In interviews, Lena Dunham is unfailingly polite—even when criticized. When Terry Gross questioned her about her show’s failure to have any prominent characters of color in its first season, Dunham said she was excited that Girls had prompted “a dialogue about topics that I feel are important,” that she wanted to avoid “classic network tokenism,” and that the series would definitely be “more diverse” in its second season. When Emily Nussbaum asked her about the charge of “nepotism,” Dunham said, “I had plenty of counterarguments, but it’s not elegant to share them.”
Those are impeccably civil, I-hear-what-you’re-saying responses. Then there’s what Dunham & Co. have actually done in the first two episodes of Season 2, much of which has a here’s-what-I-think-of-your-criticism feel to it. (Spoiler alert: I think that’s a good thing.) It’s entirely possible she and her fellow writers and producers decided to do these things without a single thought for what anyone else has said about the show. But I wonder.
She cast her mother in a speaking role.
The accusation of “nepotism” is one of the silliest that’s been made against Girls. (In fairness, people levying that charge may not know what nepotism is.) Yes, Dunham’s parents are both successful artists who live in Manhattan, and that surely gave Dunham a leg-up in life in a variety of different ways, helping her, ultimately, to where she is today. But HBO did not green-light Girls because Laurie Simmons’ gallery shows have been reviewed in the New York Times.
For the most recent episode, Dunham cast Simmons, her mom—who is not a professional actor—in a large speaking part, as if to say, “You think I got this show because of my mom? Well that’s funny, because I happen to have my mom right here. And I’m giving her work—not the other way around.”
She has taken her clothes off, a lot.
Lena Dunham is an attractive 26-year-old woman; that she is frequently naked on pay cable should probably not, in 2013, be a big deal. But it is. Just read through the comments below the first post in this TV Club, and count how many of them are about Dunham’s nude body. You will probably lose track. Many people continue to say that she takes off her clothes too much on the show. So how does she respond? By doing it even more, if that’s possible. And as long as people are getting weirdly upset by it, that’s probably the right response.

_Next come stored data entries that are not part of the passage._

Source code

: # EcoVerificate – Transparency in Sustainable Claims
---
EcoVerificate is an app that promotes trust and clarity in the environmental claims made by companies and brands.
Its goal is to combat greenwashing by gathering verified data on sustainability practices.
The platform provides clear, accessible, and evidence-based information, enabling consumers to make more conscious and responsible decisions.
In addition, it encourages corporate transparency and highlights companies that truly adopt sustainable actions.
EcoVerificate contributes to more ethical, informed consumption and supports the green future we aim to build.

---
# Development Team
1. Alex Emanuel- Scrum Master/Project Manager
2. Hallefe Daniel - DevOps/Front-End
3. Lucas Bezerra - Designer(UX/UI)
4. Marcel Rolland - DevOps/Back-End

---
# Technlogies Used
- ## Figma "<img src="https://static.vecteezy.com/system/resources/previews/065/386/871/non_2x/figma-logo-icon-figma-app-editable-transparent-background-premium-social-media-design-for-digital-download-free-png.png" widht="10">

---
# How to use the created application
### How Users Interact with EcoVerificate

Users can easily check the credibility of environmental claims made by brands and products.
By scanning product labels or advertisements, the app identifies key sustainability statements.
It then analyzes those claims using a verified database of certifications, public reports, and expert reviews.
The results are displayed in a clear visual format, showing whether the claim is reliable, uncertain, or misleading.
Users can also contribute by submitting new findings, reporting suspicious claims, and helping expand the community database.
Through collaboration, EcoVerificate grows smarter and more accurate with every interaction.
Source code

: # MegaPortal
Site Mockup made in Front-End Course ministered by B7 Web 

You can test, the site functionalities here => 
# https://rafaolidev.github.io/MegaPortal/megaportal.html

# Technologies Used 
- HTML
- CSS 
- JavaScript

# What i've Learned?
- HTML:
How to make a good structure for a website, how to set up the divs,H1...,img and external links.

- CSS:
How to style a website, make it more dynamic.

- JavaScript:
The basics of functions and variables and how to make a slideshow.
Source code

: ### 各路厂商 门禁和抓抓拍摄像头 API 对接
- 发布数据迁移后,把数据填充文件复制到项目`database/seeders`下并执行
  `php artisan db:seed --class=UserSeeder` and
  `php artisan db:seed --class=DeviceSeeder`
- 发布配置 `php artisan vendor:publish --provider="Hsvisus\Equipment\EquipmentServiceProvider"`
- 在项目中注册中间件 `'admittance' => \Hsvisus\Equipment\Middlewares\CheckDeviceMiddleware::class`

It also seems to be having an effect, by the way. In a recent New York Magazine profile, Mike White, creator (and co-star) of the excellent Enlightened, also on HBO, says that he was inspired to strip down for his show by watching Girls. “I didn’t want to be in my underwear,” he says, “but after seeing Lena Dunham’s nooks and crannies, I had to put it out there.”
She gave herself a black boyfriend, and then wrote him off the show.
The casting of Donald Glover as Sandy, Williamsburg’s young black Republican, seemed at first like a possible capitulation to critics (though producer Jenni Konner has said they were “in talks” with Glover well before such criticism arrived). And who knows, perhaps his first lines—“You wanted this and now you’re fucking getting it”—were not at all addressed to critics who demanded that Dunham cast actors of color.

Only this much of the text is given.